Vierte Impfung ab 60 und für Risikogruppen?
Watzl sieht bei immun-gesunden Personen unter 60 „aktuell keine Veranlassung zu einer vierten Impfung“. Weil Personen mit Immunschwäche und alte Personen aber weiterhin ein relativ hohes Risiko für eine schwere Erkrankung haben können, „sollten diese ihre Immunität im Herbst mit einem angepassten Impfstoff so verbessern, dass sie ohne Infektion oder zumindest ohne schwere Erkrankung durch den Winter kommen.“
Dr. Christine Dahlke, wissenschaftliche Mitarbeiterin an der Medizinischen Klinik und Poliklinik des Universitätsklinikums Hamburg-Eppendorf (UKE) in der Sektion Infektiologie mit dem Schwerpunkt „Emerging Infections“, würde aktuell noch keine Empfehlungen aussprechen. Sie weist auf die zahlreichen offenen Fragen hin. Man könne die Entwicklung der neuen Varianten und des Infektionsgeschehens nicht vorhersehen.

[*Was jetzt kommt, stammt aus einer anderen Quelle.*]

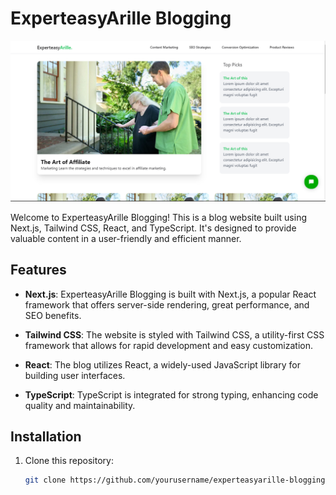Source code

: # ExperteasyArille Blogging

![Website Screenshot](./public/Capture.PNG)

Welcome to ExperteasyArille Blogging! This is a blog website built using Next.js, Tailwind CSS, React, and TypeScript. It's designed to provide valuable content in a user-friendly and efficient manner.

## Features

- **Next.js**: ExperteasyArille Blogging is built with Next.js, a popular React framework that offers server-side rendering, great performance, and SEO benefits.

- **Tailwind CSS**: The website is styled with Tailwind CSS, a utility-first CSS framework that allows for rapid development and easy customization.

- **React**: The blog utilizes React, a widely-used JavaScript library for building user interfaces.

- **TypeScript**: TypeScript is integrated for strong typing, enhancing code quality and maintainability.

## Installation

1. Clone this repository:

   ```bash
   git clone https://github.com/yourusername/experteasyarille-blogging.git
   ```
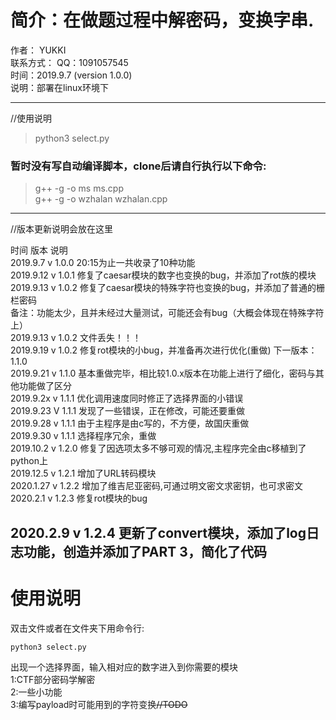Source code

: # 简介：在做题过程中解密码，变换字串.
作者： YUKKI  
联系方式： QQ：1091057545  
时间：2019.9.7 (version 1.0.0)  
说明：部署在linux环境下

----------------------------------------------------------------------------
//使用说明  
> python3 select.py  
### 暂时没有写自动编译脚本，clone后请自行执行以下命令:
> g++ -g -o ms ms.cpp  
> g++ -g -o wzhalan wzhalan.cpp

----------------------------------------------------------------------------
//版本更新说明会放在这里  

  时间  	  版本		说明  
2019.9.7	v 1.0.0		20:15为止一共收录了10种功能  
2019.9.12   	v 1.0.1		修复了caesar模块的数字也变换的bug，并添加了rot族的模块  
2019.9.13	v 1.0.2		修复了caesar模块的特殊字符也变换的bug，并添加了普通的栅栏密码  
						备注：功能太少，且并未经过大量测试，可能还会有bug（大概会体现在特殊字符上）  
2019.9.13	v 1.0.2		文件丢失！！！  
2019.9.19	v 1.0.2		修复rot模块的小bug，并准备再次进行优化(重做)	下一版本：1.1.0  
2019.9.21	v 1.1.0		基本重做完毕，相比较1.0.x版本在功能上进行了细化，密码与其他功能做了区分  
2019.9.2x	v 1.1.1		优化调用速度同时修正了选择界面的小错误  
2019.9.23	V 1.1.1		发现了一些错误，正在修改，可能还要重做  
2019.9.28	v 1.1.1		由于主程序是由c写的，不方便，故国庆重做  
2019.9.30	v 1.1.1		选择程序冗余，重做  
2019.10.2	v 1.2.0		修复了因选项太多不够可观的情况,主程序完全由c移植到了python上  
2019.12.5	v 1.2.1		增加了URL转码模块  
2020.1.27	v 1.2.2		增加了维吉尼亚密码,可通过明文密文求密钥，也可求密文  
2020.2.1	v 1.2.3		修复rot模块的bug  

2020.2.9	v 1.2.4		更新了convert模块，添加了log日志功能，创造并添加了PART 3，简化了代码    
---------------------------------------------------------------------------
# 使用说明  
双击文件或者在文件夹下用命令行:
```shell  
python3 select.py  
```
出现一个选择界面，输入相对应的数字进入到你需要的模块  
1:CTF部分密码学解密  
2:一些小功能  
3:编写payload时可能用到的字符变换~~//TODO~~  

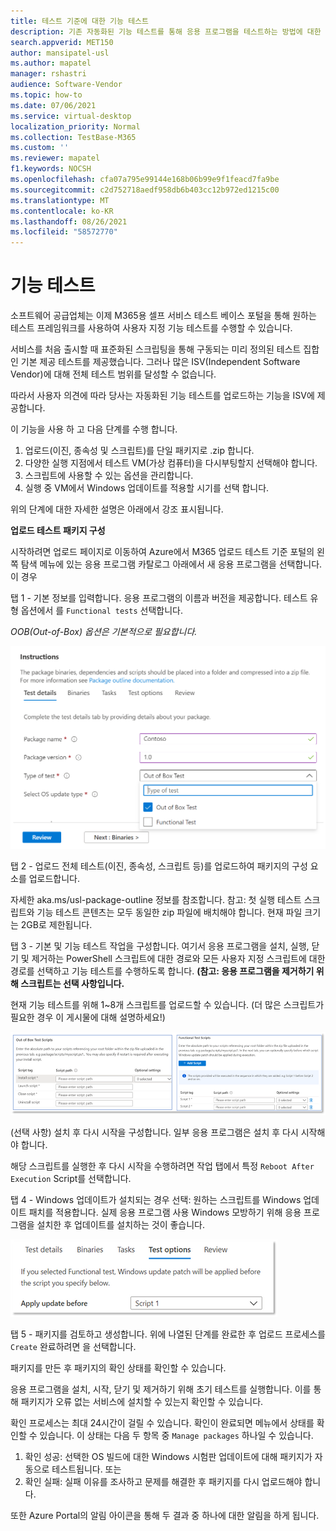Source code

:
 ```yaml
---
title: 테스트 기준에 대한 기능 테스트
description: 기존 자동화된 기능 테스트를 통해 응용 프로그램을 테스트하는 방법에 대한 세부 정보
search.appverid: MET150
author: mansipatel-usl
ms.author: mapatel
manager: rshastri
audience: Software-Vendor
ms.topic: how-to
ms.date: 07/06/2021
ms.service: virtual-desktop
localization_priority: Normal
ms.collection: TestBase-M365
ms.custom: ''
ms.reviewer: mapatel
f1.keywords: NOCSH
ms.openlocfilehash: cfa07a795e99144e168b06b99e9f1feacd7fa9be
ms.sourcegitcommit: c2d752718aedf958db6b403cc12b972ed1215c00
ms.translationtype: MT
ms.contentlocale: ko-KR
ms.lasthandoff: 08/26/2021
ms.locfileid: "58572770"
---
```

# <a name="functional-testing"></a>기능 테스트

소프트웨어 공급업체는 이제 M365용 셀프 서비스 테스트 베이스 포털을 통해 원하는 테스트 프레임워크를 사용하여 사용자 지정 기능 테스트를 수행할 수 있습니다. 

서비스를 처음 출시할 때 표준화된 스크립팅을 통해 구동되는 미리 정의된 테스트 집합인 기본 제공 테스트를 제공했습니다. 그러나 많은 ISV(Independent Software Vendor)에 대해 전체 테스트 범위를 달성할 수 없습니다. 

따라서 사용자 의견에 따라 당사는 자동화된 기능 테스트를 업로드하는 기능을 ISV에 제공합니다.

이 기능을 사용 하 고 다음 단계를 수행 합니다.

1. 업로드(이진, 종속성 및 스크립트)를 단일 패키지로 .zip 합니다.
2. 다양한 실행 지점에서 테스트 VM(가상 컴퓨터)을 다시부팅할지 선택해야 합니다.
3. 스크립트에 사용할 수 있는 옵션을 관리합니다.
4. 실행 중 VM에서 Windows 업데이트를 적용할 시기를 선택 합니다.

위의 단계에 대한 자세한 설명은 아래에서 강조 표시됩니다.

**업로드 테스트 패키지 구성**

시작하려면 업로드 페이지로 이동하여 Azure에서 M365 업로드 테스트 기준 포털의 왼쪽 탐색 메뉴에 있는 응용 프로그램 카탈로그 아래에서 새 응용 프로그램을 선택합니다. 이 경우

탭 1 - 기본 정보를 입력합니다. 응용 프로그램의 이름과 버전을 제공합니다. 테스트 유형 옵션에서 를 ```Functional tests``` 선택합니다. 

*OOB(Out-of-Box) 옵션은 기본적으로 필요합니다.*


![기능 테스트 탭을 선택합니다.](Media/functional_testing_tab1.png)

탭 2 - 업로드 전체 테스트(이진, 종속성, 스크립트 등)를 업로드하여 패키지의 구성 요소를 업로드합니다. 

자세한 aka.ms/usl-package-outline 정보를 참조합니다. 참고: 첫 실행 테스트 스크립트와 기능 테스트 콘텐츠는 모두 동일한 zip 파일에 배치해야 합니다. 현재 파일 크기는 2GB로 제한됩니다.

탭 3 - 기본 및 기능 테스트 작업을 구성합니다. 여기서 응용 프로그램을 설치, 실행, 닫기 및 제거하는 PowerShell 스크립트에 대한 경로와 모든 사용자 지정 스크립트에 대한 경로를 선택하고 기능 테스트를 수행하도록 합니다. **(참고: 응용 프로그램을 제거하기 위해 스크립트는 선택 사항입니다.**

현재 기능 테스트를 위해 1~8개 스크립트를 업로드할 수 있습니다. (더 많은 스크립트가 필요한 경우 이 게시물에 대해 설명하세요!)

![업로드 테스트가 있는 스크립트를 최대 8개까지 사용할 수 있습니다.](Media/functional_testing_tab3.png)

(선택 사항) 설치 후 다시 시작을 구성합니다. 일부 응용 프로그램은 설치 후 다시 시작해야 합니다. 

해당 스크립트를 실행한 후 다시 시작을 수행하려면 작업 탭에서 특정 ```Reboot After Execution``` Script를 선택합니다.

탭 4 - Windows 업데이트가 설치되는 경우 선택: 원하는 스크립트를 Windows 업데이트 패치를 적용합니다. 실제 응용 프로그램 사용 Windows 모방하기 위해 응용 프로그램을 설치한 후 업데이트를 설치하는 것이 좋습니다.

![특정 Windows 업데이트가 설치될 수 있습니다.](Media/functional_testing_tab4.png)

탭 5 - 패키지를 검토하고 생성합니다. 위에 나열된 단계를 완료한 후 업로드 프로세스를 ```Create``` 완료하려면 을 선택합니다.

패키지를 만든 후 패키지의 확인 상태를 확인할 수 있습니다.

응용 프로그램을 설치, 시작, 닫기 및 제거하기 위해 초기 테스트를 실행합니다. 이를 통해 패키지가 오류 없는 서비스에 설치할 수 있는지 확인할 수 있습니다.

확인 프로세스는 최대 24시간이 걸릴 수 있습니다. 확인이 완료되면 메뉴에서 상태를 확인할 수 있습니다. 이 상태는 다음 두 항목 중 ```Manage packages``` 하나일 수 있습니다.

1. 확인 성공: 선택한 OS 빌드에 대한 Windows 시험판 업데이트에 대해 패키지가 자동으로 테스트됩니다.
또는
2. 확인 실패: 실패 이유를 조사하고 문제를 해결한 후 패키지를 다시 업로드해야 합니다.

또한 Azure Portal의 알림 아이콘을 통해 두 결과 중 하나에 대한 알림을 하게 됩니다.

Damit bleibt es wohl vorerst beim Fazit von Prof. Dr. Klaus Cichutek, Präsident des Paul-Ehrlich-Instituts, im Januar: Eine schnelle Umstellung der Produktion auf neue Varianten-Impfstoffe ist schnell möglich, man muss nun (rechtzeitig) ein gemeinsames Signal finden, ab wann diese erfolgt.